Saved data entries

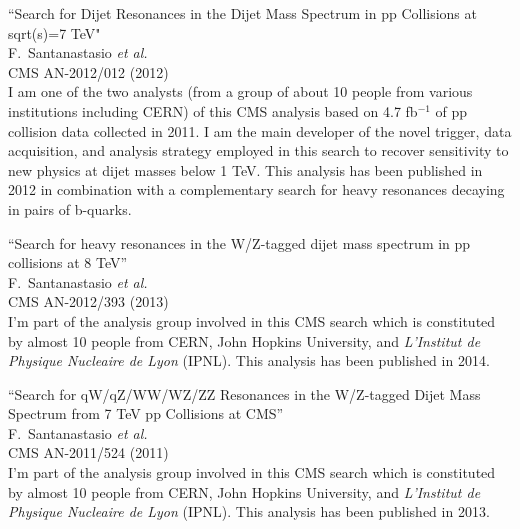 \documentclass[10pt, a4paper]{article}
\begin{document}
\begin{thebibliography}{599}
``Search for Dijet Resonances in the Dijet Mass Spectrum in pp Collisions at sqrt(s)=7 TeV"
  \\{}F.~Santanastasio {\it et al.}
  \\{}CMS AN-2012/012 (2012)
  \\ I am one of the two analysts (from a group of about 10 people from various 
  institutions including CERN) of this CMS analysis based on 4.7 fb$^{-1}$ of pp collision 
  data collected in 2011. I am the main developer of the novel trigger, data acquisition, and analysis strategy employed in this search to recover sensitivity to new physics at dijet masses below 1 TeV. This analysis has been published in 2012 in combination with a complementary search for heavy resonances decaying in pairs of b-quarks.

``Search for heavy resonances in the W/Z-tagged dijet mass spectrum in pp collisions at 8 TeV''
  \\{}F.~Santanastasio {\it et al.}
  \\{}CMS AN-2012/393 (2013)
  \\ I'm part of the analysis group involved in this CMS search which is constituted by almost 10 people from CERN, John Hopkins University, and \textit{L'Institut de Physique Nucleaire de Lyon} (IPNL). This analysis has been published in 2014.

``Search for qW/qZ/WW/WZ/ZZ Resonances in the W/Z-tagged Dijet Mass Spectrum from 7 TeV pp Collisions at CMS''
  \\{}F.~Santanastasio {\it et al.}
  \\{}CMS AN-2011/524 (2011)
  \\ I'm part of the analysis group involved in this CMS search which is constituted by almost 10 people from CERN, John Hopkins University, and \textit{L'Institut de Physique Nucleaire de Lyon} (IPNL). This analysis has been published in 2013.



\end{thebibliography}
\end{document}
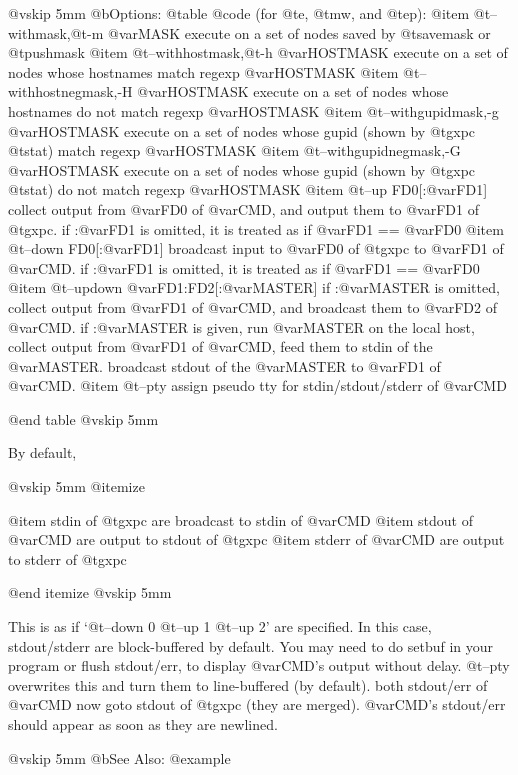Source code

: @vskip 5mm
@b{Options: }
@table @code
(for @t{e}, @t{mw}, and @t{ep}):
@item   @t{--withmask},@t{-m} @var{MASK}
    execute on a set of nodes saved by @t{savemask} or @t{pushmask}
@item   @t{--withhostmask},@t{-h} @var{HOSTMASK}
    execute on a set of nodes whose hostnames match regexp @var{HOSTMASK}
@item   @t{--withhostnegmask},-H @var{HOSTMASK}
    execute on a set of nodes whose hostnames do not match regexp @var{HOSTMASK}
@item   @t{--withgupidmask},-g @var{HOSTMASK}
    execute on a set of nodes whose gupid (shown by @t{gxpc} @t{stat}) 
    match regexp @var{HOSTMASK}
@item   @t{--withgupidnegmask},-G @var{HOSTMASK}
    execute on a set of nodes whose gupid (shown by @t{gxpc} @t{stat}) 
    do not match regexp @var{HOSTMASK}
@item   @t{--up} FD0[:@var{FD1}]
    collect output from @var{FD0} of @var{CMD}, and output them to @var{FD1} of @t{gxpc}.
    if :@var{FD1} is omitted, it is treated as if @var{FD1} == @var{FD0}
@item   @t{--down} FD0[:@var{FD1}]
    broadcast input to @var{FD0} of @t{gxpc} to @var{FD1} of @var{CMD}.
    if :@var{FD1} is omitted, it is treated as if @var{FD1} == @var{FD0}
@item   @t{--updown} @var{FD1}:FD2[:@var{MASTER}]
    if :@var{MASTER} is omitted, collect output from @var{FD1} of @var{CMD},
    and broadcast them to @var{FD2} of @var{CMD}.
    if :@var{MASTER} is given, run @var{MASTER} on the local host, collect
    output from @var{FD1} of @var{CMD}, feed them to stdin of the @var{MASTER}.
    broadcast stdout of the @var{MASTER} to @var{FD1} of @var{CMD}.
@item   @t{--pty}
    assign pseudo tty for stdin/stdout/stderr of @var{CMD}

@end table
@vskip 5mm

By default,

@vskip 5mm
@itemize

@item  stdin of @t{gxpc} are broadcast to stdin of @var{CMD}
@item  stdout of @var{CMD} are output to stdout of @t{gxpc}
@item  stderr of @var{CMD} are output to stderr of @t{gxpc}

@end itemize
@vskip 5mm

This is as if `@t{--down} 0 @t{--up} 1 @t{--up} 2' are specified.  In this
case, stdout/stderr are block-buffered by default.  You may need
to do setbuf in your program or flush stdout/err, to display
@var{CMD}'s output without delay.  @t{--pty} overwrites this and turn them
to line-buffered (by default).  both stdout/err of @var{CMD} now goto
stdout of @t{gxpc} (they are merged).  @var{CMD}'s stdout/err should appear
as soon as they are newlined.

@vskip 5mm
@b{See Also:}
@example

* * *

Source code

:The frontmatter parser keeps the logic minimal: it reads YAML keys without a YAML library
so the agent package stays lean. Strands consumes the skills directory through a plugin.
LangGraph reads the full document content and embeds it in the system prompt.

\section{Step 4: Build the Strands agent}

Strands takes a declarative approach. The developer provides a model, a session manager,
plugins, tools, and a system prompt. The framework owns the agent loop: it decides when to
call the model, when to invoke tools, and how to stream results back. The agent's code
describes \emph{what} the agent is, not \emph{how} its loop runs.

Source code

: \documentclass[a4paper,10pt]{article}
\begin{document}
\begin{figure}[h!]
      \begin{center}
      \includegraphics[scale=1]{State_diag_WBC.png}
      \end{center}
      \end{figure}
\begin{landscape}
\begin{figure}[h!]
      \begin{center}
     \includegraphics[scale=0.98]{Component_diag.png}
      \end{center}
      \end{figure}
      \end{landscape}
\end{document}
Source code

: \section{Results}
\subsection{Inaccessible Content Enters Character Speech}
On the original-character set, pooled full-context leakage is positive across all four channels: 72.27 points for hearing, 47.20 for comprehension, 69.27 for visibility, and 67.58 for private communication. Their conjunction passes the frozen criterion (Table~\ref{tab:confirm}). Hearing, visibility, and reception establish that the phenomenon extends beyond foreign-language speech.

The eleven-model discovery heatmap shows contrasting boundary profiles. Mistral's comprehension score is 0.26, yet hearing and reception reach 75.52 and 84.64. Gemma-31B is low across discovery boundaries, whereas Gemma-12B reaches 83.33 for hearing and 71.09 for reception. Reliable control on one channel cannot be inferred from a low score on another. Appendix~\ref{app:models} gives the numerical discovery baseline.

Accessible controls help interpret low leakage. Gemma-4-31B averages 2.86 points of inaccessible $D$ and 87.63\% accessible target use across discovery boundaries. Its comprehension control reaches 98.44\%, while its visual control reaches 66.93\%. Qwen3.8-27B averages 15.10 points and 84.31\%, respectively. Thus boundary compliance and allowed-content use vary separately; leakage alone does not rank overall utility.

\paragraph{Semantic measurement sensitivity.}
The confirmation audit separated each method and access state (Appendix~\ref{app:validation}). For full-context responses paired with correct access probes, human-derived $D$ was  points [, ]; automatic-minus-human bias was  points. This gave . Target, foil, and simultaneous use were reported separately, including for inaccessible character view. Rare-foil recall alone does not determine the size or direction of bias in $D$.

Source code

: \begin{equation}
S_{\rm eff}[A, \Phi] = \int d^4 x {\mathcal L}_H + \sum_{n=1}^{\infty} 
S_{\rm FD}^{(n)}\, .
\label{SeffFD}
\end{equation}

---

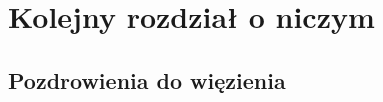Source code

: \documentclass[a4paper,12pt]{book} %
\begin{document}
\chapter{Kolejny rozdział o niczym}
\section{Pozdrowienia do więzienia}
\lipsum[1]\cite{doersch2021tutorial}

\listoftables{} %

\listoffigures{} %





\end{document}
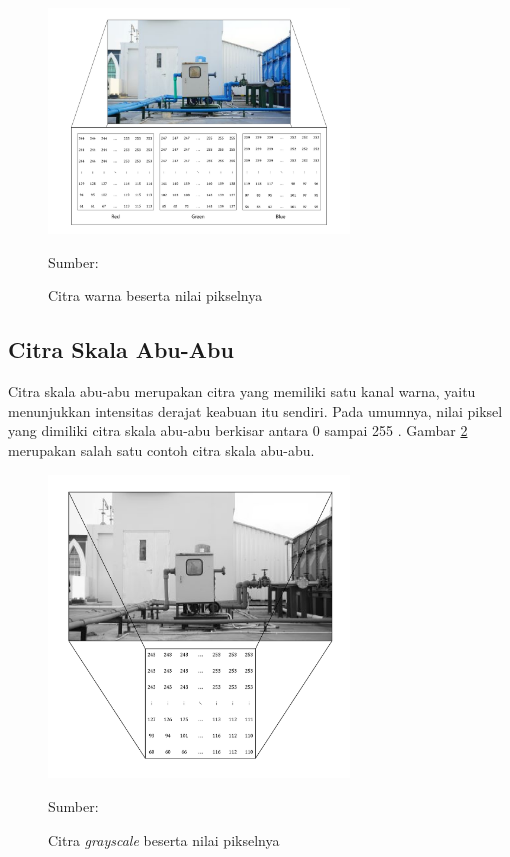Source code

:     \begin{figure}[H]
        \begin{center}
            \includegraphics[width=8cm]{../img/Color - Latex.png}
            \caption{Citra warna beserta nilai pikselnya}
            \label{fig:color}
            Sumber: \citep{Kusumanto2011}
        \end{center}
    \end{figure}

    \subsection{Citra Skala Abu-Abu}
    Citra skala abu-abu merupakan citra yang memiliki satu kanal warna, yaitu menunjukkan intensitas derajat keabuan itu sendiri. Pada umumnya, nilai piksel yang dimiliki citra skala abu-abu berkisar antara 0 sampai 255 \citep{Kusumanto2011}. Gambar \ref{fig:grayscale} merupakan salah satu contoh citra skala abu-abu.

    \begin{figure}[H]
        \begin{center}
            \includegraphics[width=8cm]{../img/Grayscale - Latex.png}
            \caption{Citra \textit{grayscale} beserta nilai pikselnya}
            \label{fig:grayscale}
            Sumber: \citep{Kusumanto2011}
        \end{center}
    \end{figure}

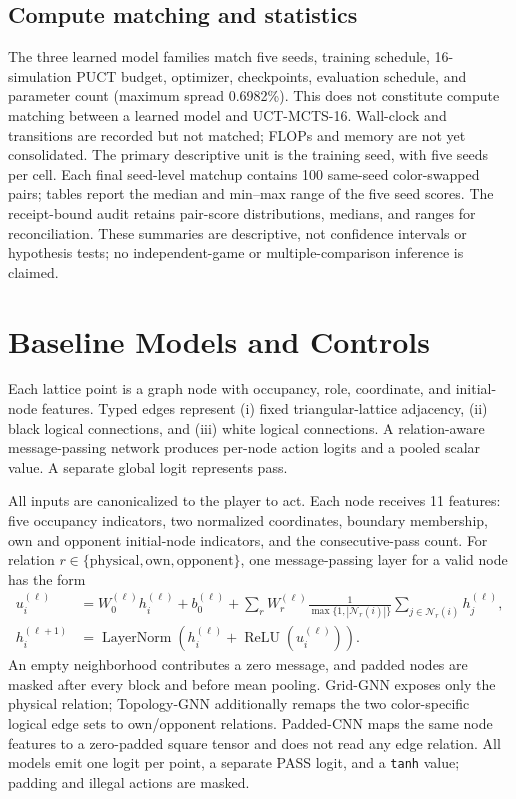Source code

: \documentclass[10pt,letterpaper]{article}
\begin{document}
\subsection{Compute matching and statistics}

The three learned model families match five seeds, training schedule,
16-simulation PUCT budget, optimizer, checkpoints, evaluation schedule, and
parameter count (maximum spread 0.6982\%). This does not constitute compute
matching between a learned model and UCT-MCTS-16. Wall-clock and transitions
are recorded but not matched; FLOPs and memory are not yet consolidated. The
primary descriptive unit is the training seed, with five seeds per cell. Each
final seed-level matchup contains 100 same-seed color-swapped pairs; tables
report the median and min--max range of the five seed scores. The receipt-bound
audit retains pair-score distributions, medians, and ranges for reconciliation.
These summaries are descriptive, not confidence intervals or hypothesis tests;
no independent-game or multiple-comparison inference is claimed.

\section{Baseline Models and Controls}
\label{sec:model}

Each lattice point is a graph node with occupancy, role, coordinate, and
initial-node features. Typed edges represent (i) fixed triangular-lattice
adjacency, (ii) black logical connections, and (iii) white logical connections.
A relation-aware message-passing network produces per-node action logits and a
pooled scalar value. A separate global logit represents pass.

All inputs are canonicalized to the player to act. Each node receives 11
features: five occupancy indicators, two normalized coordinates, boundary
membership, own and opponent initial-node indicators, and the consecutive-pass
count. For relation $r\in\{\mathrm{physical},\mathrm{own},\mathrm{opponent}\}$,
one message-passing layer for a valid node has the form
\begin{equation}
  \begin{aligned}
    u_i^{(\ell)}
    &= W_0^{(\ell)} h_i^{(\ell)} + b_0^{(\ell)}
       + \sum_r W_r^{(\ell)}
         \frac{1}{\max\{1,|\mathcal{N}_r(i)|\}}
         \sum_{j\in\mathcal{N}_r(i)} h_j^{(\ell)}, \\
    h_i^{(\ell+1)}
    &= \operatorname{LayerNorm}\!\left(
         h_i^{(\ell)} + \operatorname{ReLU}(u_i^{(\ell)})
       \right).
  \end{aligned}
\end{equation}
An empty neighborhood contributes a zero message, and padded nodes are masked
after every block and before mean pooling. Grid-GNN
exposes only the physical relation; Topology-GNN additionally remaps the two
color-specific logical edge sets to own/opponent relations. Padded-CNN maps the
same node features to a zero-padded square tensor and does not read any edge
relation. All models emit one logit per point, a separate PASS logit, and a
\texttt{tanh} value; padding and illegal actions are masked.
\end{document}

EXERCISE REQUIREMENTS
Search the entries above for the string "loop". Copy each line in which it appears.

SOLUTION
plugins, tools, and a system prompt. The framework owns the agent loop: it decides when to
describes \emph{what} the agent is, not \emph{how} its loop runs.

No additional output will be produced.